The tenets of succession planning
Succession planning has six core steps, and it’s important to follow them in this exact order:
Find the right successor: Your priorities—as well as your organization’s—will determine the qualities you want in your successor. Should you hire for experience, skills, leadership qualities or other attributes? Each company’s requirements are different. Your answers to these questions will shape your executive search.
Transfer of ownership: Some of your projects in progress may not have any written processes and protocols for transfer of ownership. These include not only typical handoffs, such as systems access, but also an inventory of your initiatives and programs. Drawing the organizational roadmap will help your successor understand the vision.
Initial tasks: A leader has limited influence without political capital. Personal introductions to internal peers, welcome letters to employees and various other meet-and-greet activities help you transfer your political capital to the new executive.
Relationship handoffs: After the initial internal introductions, it is important to focus as much as possible on the external forces. These include your strategic partners, vendors, suppliers, customers and industry peers. This step continues the transfer of capital, with the focus on outside relationships.
Annual tasks: During this phase, you inform the incoming leader about the various annual responsibilities, such as operating budget development, operating team reviews, program recertifications and initiative execution.
Recurring tasks: This is where you can dig deeper into the daily, nitty-gritty details of how annual tasks and other processes get executed. Although it may feel you are too far down into weeds, this thorough analysis ensures that the recurring tasks are consistent with the annual goals and overarching vision.
How much time you spend on each step depends on your garden leave or notice of impending departure. If you are working within a short window, the two most important tenets to focus on are finding the right successor and handing off external relationships.
Identifying the most important qualities for a successor
Your priorities determine which qualities you want to see in the next leader—but other stakeholders in the hiring process may have their own goals. You are likely looking for someone who can cure certain deficits, while the hiring manager or committee may be looking for the best skill sets. Fulfilling both these visions can be a balancing act, but by driving the process, you can exercise a greater influence on the final candidate selection.

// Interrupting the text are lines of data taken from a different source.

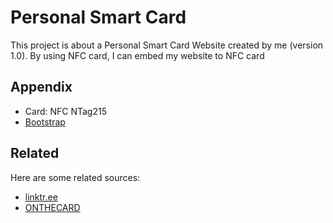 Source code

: # Personal Smart Card

This project is about a Personal Smart Card Website created by me (version 1.0). By using NFC card, I can embed my website to NFC card 

## Appendix

- Card: NFC NTag215
- [Bootstrap](https://getbootstrap.com)


## Related

Here are some related sources:

- [linktr.ee](https://linktr.ee)
- [ONTHECARD](https://onthecard.me/taduy)
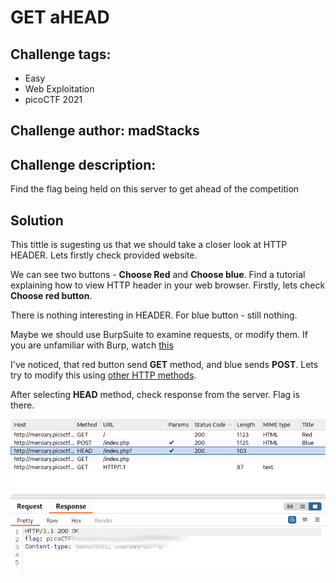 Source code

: # GET aHEAD
## Challenge tags:
- Easy
- Web Exploitation
- picoCTF 2021

## Challenge author: madStacks
## Challenge description:
Find the flag being held on this server to get ahead of the competition

## Solution
This tittle is sugesting us that we should take a closer look at HTTP HEADER. Lets firstly check provided website.

We can see two buttons - **Choose Red** and **Choose blue**. Find a tutorial explaining how to view HTTP header in your web browser. Firstly, lets check **Choose red button**.

There is nothing interesting in HEADER. For blue button - still nothing. 

Maybe we should use BurpSuite to examine requests, or modify them. If you are unfamiliar with Burp, watch [this](https://youtu.be/IWWYNDiwYOA)

I've noticed, that red button send **GET** method, and blue sends **POST**. Lets try to modify this using [other HTTP methods](https://developer.mozilla.org/en-US/docs/Web/HTTP/Methods).

After selecting **HEAD** method, check response from the server. Flag is there.

![image missing?](./content/GET_aHEAD_01.png)
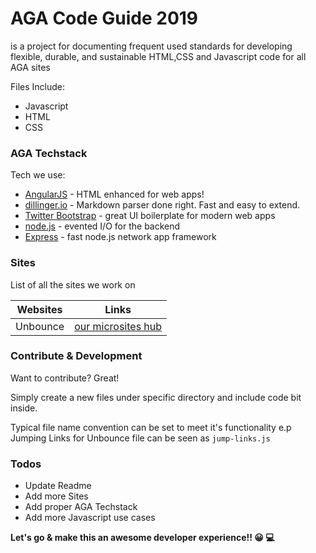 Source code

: # AGA Code Guide 2019
is a project for documenting frequent used standards for developing flexible, durable, and sustainable HTML,CSS and Javascript code for all AGA sites

Files Include:

  - Javascript
  - HTML
  - CSS

### AGA Techstack

Tech we use:

* [AngularJS] - HTML enhanced for web apps!
* [dillinger.io] - Markdown parser done right. Fast and easy to extend.
* [Twitter Bootstrap] - great UI boilerplate for modern web apps
* [node.js] - evented I/O for the backend
* [Express] - fast node.js network app framework

### Sites

List of all the sites we work on

| Websites | Links |
| ------ | ------ |
| Unbounce | [our microsites hub][unbounce] |


### Contribute & Development

Want to contribute? Great!

Simply create a new files under specific directory and include code bit inside.

Typical file name convention can be set to meet it's functionality 
e.p Jumping Links for Unbounce file can be seen as `jump-links.js`


### Todos

 - Update Readme
 - Add more Sites
 - Add proper AGA Techstack
 - Add more Javascript use cases


**Let's go & make this an awesome developer experience!! 😀 💻**


   [markdown-it]: <https://github.com/markdown-it/markdown-it>
   [node.js]: <http://nodejs.org>
   [Twitter Bootstrap]: <http://twitter.github.com/bootstrap/>
   [express]: <http://expressjs.com>
   [AngularJS]: <http://angularjs.org>
   [dillinger.io]: <https://dillinger.io/>
   [unbounce]: <https://app.unbounce.com/users/sign_in>

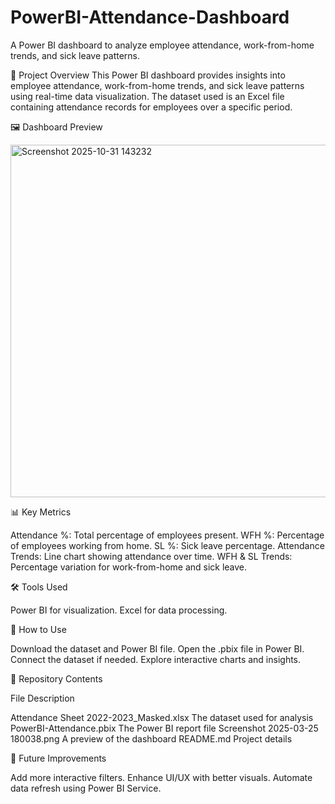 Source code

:# PowerBI-Attendance-Dashboard
A Power BI dashboard to analyze employee attendance, work-from-home trends, and sick leave patterns.

📌 Project Overview
This Power BI dashboard provides insights into employee attendance, work-from-home trends, and sick leave patterns using real-time data visualization. The dataset used is an Excel file containing attendance records for employees over a specific period.

🖼 Dashboard Preview

<img width="997" height="564" alt="Screenshot 2025-10-31 143232" src="https://github.com/user-attachments/assets/d6485803-048d-4bb5-aad1-39bbfec5ee25" />


📊 Key Metrics

Attendance %: Total percentage of employees present.
WFH %: Percentage of employees working from home.
SL %: Sick leave percentage.
Attendance Trends: Line chart showing attendance over time.
WFH & SL Trends: Percentage variation for work-from-home and sick leave.

🛠 Tools Used

Power BI for visualization.
Excel for data processing.

🚀 How to Use

Download the dataset and Power BI file.
Open the .pbix file in Power BI.
Connect the dataset if needed.
Explore interactive charts and insights.

🔗 Repository Contents

File	Description

Attendance Sheet 2022-2023_Masked.xlsx	The dataset used for analysis
PowerBI-Attendance.pbix	The Power BI report file
Screenshot 2025-03-25 180038.png	A preview of the dashboard
README.md	Project details

📌 Future Improvements

Add more interactive filters.
Enhance UI/UX with better visuals.
Automate data refresh using Power BI Service.
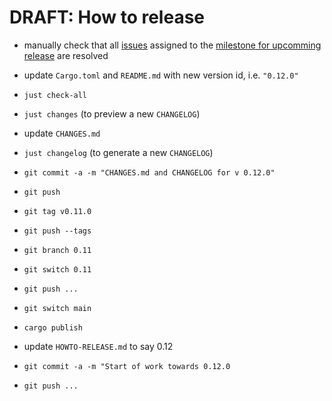 # DRAFT: How to release

- manually check that all [issues](https://github.com/busstoptaktik/geodesy/issues/)
  assigned to the
  [milestone for upcomming release](https://github.com/busstoptaktik/geodesy/issues?q=is%3Aopen+is%3Aissue+milestone%3A0.12.0)
  are resolved
- update `Cargo.toml` and `README.md` with new version id, i.e. `"0.12.0"`

- `just check-all`
- `just changes` (to preview a new `CHANGELOG`)
- update `CHANGES.md`
- `just changelog` (to generate a new `CHANGELOG`)
- `git commit -a -m "CHANGES.md and CHANGELOG for v 0.12.0"`
- `git push`
- `git tag v0.11.0`
- `git push --tags`
- `git branch 0.11`
- `git switch 0.11`
- `git push ...`
- `git switch main`
- `cargo publish`
- update `HOWTO-RELEASE.md` to say 0.12
- `git commit -a -m "Start of work towards 0.12.0`
- `git push ...`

The primary qualities to look for include:
- Leadership skills — leaders have an ability to listen and be responsive, as well as to inspire and motivate.
- Organizational skills — every organization has some level of politics that the leader needs to navigate and influence.
- Relevant knowledge and experience — the executive needs a certain level of technical prowess and industry background.
- Cultural fit — look for a leader who can either augment your culture or disrupt it, depending on what your organization needs.
Besides these top qualities, consider secondary ones, such as:
- Management skills to oversee projects and programs
- Administrative skills to develop and manage budgets
- Change-management skills to usher the organization through changes
- Outside knowledge and experience to be innovative
The key to success: smart relationship handoffs
Every leader relies on strong relationships with both internal and external stakeholders. Internally, you transfer some of your political capital during the initial tasks phase as you introduce the new leader to your teams. For example, when Ashan Willy was recently appointed the new Proofpoint CEO, the outgoing chief, Gary Steele, emailed a personal introduction to all employees. In this email, he expressed confidence that Ashan is the right person to lead our company in its next phase of growth while carrying forward Proofpoint’s “culture of authenticity, innovation and execution.”
Next, the external handoff is even more important because it will determine the new leader’s success. Your replacement needs good working relationships with suppliers, vendors, partners and customers—especially when something goes wrong. Another important category is the possession or development of relationships with industry peers, including competitors. A successor coming from the same field would have already built these connections, but someone from a different industry will need your help.
External relationship handoff is critical because no one can control outside factors. Internally, a leader can play the political game and leverage that political capital. But influencing outsiders requires managing with authority—and often that is the more difficult challenge.
Thoughtful succession planning is a sign of a great leader. Your organization has helped you grow professionally and personally, giving you invaluable experience. Now it is your turn to ensure that you are leaving it ready to move forward and grow.
And when you’re looking for your next growth position, pay attention to the succession process at the company you’re considering. See if it is following the tenets of succession planning and is as invested in your future success as you are.